- **Record extracts**
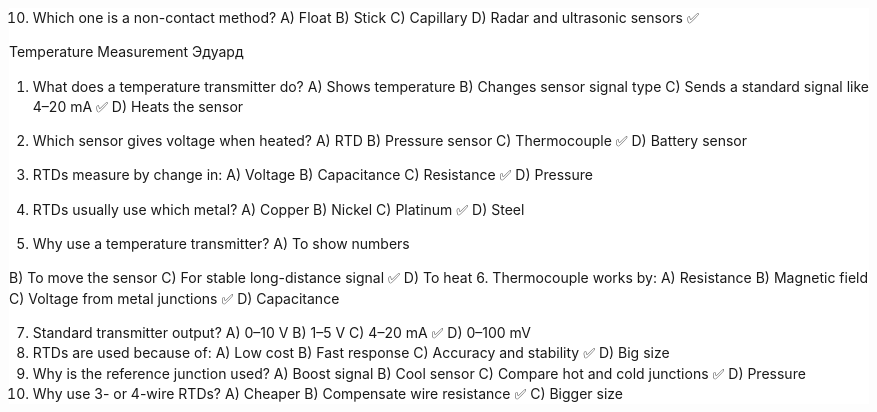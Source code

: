 10. Which one is a non-contact method?
A) Float
B) Stick
C) Capillary
D) Radar and ultrasonic sensors ✅

Temperature Measurement Эдуард
1. What does a temperature transmitter do?
A) Shows temperature
B) Changes sensor signal type
C) Sends a standard signal like 4–20 mA ✅
D) Heats the sensor

2. Which sensor gives voltage when heated?
A) RTD
B) Pressure sensor
C) Thermocouple ✅
D) Battery sensor
3. RTDs measure by change in:
A) Voltage
B) Capacitance
C) Resistance ✅
D) Pressure

4. RTDs usually use which metal?
A) Copper
B) Nickel
C) Platinum ✅
D) Steel

5. Why use a temperature transmitter?
A) To show numbers
 
B) To move the sensor
C) For stable long-distance signal ✅
D) To heat
6. Thermocouple works by:
A) Resistance
B) Magnetic field
C) Voltage from metal junctions ✅
D) Capacitance

7. Standard transmitter output?
A) 0–10 V
B) 1–5 V
C) 4–20 mA ✅
D) 0–100 mV
8. RTDs are used because of:
A) Low cost
B) Fast response
C) Accuracy and stability ✅
D) Big size
9. Why is the reference junction used?
A) Boost signal
B) Cool sensor
C) Compare hot and cold junctions ✅
D) Pressure
10. Why use 3- or 4-wire RTDs? 
A) Cheaper
B) Compensate wire resistance ✅
C) Bigger size
 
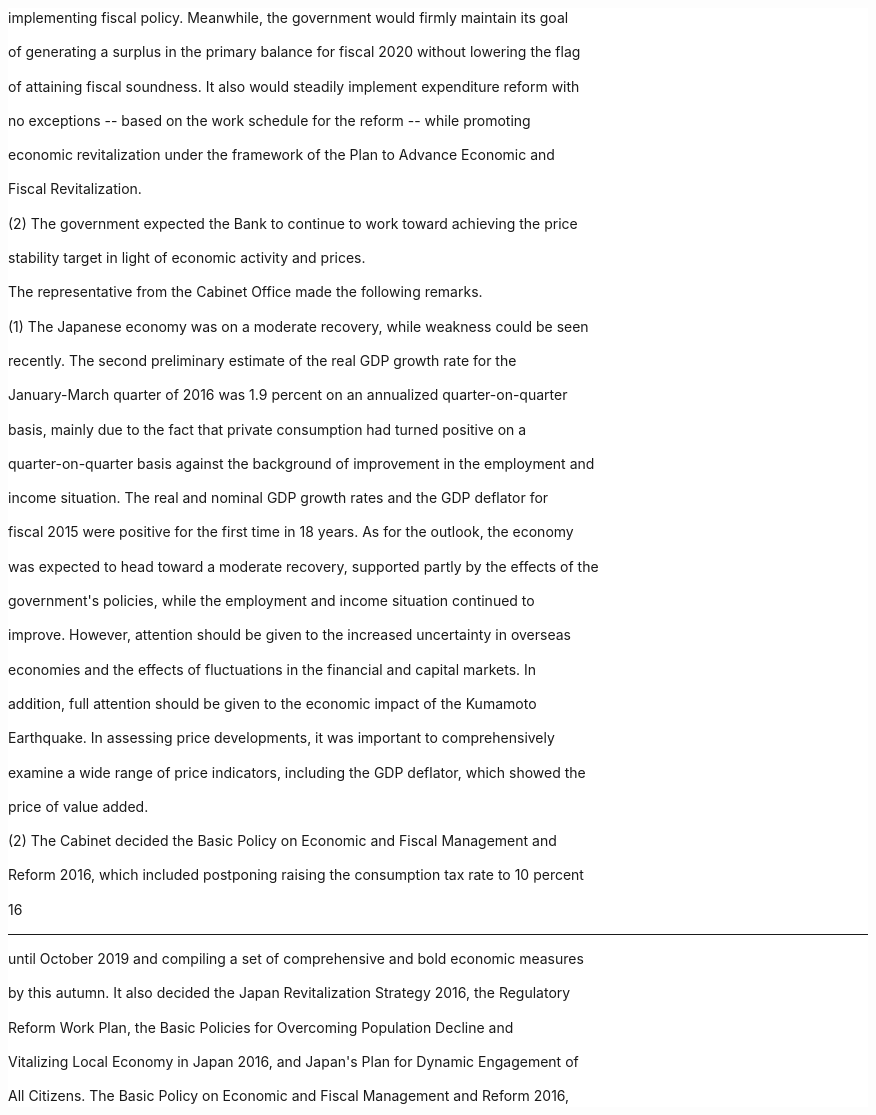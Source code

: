 implementing fiscal policy. Meanwhile, the government would firmly maintain its goal

of generating a surplus in the primary balance for fiscal 2020 without lowering the flag

of attaining fiscal soundness. It also would steadily implement expenditure reform with

no exceptions -- based on the work schedule for the reform -- while promoting

economic revitalization under the framework of the Plan to Advance Economic and

Fiscal Revitalization.

(2) The government expected the Bank to continue to work toward achieving the price

stability target in light of economic activity and prices.

The representative from the Cabinet Office made the following remarks.

(1) The Japanese economy was on a moderate recovery, while weakness could be seen

recently. The second preliminary estimate of the real GDP growth rate for the

January-March quarter of 2016 was 1.9 percent on an annualized quarter-on-quarter

basis, mainly due to the fact that private consumption had turned positive on a

quarter-on-quarter basis against the background of improvement in the employment and

income situation. The real and nominal GDP growth rates and the GDP deflator for

fiscal 2015 were positive for the first time in 18 years. As for the outlook, the economy

was expected to head toward a moderate recovery, supported partly by the effects of the

government's policies, while the employment and income situation continued to

improve. However, attention should be given to the increased uncertainty in overseas

economies and the effects of fluctuations in the financial and capital markets. In

addition, full attention should be given to the economic impact of the Kumamoto

Earthquake. In assessing price developments, it was important to comprehensively

examine a wide range of price indicators, including the GDP deflator, which showed the

price of value added.

(2) The Cabinet decided the Basic Policy on Economic and Fiscal Management and

Reform 2016, which included postponing raising the consumption tax rate to 10 percent

16


-----

until October 2019 and compiling a set of comprehensive and bold economic measures

by this autumn. It also decided the Japan Revitalization Strategy 2016, the Regulatory

Reform Work Plan, the Basic Policies for Overcoming Population Decline and

Vitalizing Local Economy in Japan 2016, and Japan's Plan for Dynamic Engagement of

All Citizens. The Basic Policy on Economic and Fiscal Management and Reform 2016,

- **Exercise objective**
Copy verbatim, from the listing above, each line from the one containing "A) Resistance" down to the one containing "9. Why is the reference junction used?", inclusive.

- **Output for this task**
A) Resistance
B) Magnetic field
C) Voltage from metal junctions ✅
D) Capacitance

7. Standard transmitter output?
A) 0–10 V
B) 1–5 V
C) 4–20 mA ✅
D) 0–100 mV
8. RTDs are used because of:
A) Low cost
B) Fast response
C) Accuracy and stability ✅
D) Big size
9. Why is the reference junction used?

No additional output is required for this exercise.